*Data extract*
================

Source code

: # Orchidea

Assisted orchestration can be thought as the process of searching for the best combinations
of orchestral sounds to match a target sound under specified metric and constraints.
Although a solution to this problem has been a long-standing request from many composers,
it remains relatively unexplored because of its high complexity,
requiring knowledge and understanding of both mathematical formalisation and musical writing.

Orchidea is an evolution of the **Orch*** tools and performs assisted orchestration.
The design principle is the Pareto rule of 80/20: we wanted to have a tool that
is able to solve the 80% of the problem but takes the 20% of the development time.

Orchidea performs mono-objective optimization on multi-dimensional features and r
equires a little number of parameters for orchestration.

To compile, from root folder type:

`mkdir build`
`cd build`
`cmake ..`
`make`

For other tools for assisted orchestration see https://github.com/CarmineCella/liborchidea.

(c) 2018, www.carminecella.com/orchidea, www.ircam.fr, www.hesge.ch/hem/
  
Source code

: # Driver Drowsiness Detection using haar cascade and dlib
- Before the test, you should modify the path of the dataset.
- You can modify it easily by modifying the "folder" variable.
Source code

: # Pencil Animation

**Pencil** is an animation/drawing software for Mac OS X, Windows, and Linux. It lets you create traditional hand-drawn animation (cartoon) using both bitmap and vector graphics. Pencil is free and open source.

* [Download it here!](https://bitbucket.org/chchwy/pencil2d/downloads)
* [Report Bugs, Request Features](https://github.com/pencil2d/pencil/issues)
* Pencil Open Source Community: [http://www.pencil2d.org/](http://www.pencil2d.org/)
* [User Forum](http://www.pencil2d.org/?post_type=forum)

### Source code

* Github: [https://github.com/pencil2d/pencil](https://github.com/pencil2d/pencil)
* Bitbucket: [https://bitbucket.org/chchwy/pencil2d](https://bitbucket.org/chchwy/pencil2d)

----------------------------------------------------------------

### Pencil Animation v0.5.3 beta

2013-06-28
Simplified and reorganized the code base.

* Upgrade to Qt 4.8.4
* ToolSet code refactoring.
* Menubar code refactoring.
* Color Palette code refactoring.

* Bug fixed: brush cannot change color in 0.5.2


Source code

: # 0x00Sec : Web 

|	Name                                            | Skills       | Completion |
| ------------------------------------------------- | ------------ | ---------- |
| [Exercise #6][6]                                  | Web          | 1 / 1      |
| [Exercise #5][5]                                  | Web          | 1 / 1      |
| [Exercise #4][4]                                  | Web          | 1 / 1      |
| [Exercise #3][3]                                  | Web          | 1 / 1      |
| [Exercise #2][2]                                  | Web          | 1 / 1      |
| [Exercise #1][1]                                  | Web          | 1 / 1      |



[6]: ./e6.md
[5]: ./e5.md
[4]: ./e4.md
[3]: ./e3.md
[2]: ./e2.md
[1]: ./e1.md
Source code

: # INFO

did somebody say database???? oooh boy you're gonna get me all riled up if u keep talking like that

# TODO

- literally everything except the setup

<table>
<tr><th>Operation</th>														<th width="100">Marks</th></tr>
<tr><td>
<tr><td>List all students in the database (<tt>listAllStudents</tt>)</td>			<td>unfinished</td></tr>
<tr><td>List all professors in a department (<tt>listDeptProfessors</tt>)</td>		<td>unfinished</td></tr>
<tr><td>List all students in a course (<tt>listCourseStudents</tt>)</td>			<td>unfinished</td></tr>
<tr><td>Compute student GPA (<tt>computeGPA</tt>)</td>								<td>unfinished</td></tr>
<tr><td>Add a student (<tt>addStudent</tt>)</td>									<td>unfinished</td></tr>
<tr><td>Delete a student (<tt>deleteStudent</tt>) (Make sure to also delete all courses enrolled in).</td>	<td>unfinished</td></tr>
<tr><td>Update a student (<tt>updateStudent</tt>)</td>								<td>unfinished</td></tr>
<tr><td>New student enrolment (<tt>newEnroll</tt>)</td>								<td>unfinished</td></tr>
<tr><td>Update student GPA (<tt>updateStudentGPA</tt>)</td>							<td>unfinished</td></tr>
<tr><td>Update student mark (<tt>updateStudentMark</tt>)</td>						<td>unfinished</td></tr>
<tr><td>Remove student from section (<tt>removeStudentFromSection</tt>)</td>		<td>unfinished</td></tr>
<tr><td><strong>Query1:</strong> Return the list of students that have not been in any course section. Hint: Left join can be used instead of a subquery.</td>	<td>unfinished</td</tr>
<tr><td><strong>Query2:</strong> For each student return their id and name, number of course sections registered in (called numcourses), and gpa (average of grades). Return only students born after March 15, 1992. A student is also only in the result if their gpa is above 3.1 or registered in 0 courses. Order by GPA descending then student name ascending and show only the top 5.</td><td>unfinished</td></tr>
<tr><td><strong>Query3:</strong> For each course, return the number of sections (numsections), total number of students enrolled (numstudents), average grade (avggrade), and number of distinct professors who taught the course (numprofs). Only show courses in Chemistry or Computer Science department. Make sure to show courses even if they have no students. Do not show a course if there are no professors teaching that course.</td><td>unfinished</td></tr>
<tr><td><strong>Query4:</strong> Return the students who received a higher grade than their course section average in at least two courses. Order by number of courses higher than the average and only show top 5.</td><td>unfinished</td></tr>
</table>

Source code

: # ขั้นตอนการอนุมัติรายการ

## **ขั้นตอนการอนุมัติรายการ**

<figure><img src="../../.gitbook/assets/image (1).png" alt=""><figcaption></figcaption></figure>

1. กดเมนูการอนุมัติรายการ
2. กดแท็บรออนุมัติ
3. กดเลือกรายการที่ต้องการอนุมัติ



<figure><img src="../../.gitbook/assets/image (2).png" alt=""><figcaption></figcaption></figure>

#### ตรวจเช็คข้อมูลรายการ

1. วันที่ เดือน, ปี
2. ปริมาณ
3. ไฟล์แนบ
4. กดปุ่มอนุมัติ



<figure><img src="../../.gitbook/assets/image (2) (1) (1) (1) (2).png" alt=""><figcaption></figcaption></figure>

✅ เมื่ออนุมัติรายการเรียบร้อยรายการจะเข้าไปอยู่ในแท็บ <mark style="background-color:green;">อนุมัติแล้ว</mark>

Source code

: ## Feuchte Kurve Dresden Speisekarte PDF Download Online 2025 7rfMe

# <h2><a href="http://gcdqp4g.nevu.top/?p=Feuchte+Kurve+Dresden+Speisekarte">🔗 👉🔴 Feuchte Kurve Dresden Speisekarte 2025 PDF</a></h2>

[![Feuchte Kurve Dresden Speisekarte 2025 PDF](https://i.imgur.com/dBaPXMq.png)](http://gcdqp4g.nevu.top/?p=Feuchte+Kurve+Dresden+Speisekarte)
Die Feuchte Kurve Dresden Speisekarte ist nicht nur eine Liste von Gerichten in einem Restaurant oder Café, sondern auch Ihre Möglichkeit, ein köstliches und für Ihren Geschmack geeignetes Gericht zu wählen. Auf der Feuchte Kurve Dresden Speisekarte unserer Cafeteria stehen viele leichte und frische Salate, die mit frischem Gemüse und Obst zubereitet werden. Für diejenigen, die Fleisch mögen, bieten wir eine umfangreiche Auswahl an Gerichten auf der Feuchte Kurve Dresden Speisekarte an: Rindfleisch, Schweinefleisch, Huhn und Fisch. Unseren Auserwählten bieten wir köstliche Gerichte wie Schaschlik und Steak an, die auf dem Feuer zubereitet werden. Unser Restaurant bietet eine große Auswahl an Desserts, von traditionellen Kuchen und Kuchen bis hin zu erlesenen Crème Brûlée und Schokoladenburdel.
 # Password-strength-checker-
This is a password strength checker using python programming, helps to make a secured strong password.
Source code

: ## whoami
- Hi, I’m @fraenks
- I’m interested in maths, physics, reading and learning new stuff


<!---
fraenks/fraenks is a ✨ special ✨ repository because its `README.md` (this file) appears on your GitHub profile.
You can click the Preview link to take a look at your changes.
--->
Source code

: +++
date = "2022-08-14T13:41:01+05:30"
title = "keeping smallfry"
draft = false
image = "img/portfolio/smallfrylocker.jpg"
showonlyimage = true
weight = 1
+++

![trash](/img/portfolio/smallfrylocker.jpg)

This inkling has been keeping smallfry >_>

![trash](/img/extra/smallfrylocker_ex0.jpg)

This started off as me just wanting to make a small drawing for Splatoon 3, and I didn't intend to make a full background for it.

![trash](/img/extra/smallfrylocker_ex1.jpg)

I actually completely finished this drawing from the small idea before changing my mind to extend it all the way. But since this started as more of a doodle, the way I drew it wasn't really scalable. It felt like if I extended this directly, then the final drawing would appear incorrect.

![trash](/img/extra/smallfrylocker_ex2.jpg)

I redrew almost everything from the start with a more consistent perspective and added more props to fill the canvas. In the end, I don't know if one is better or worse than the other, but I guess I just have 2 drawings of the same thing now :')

================

*Work instructions*
In the data above, which lines have "performs"? Report each of them.

*Your response*
Orchidea is an evolution of the **Orch*** tools and performs assisted orchestration.
Orchidea performs mono-objective optimization on multi-dimensional features and r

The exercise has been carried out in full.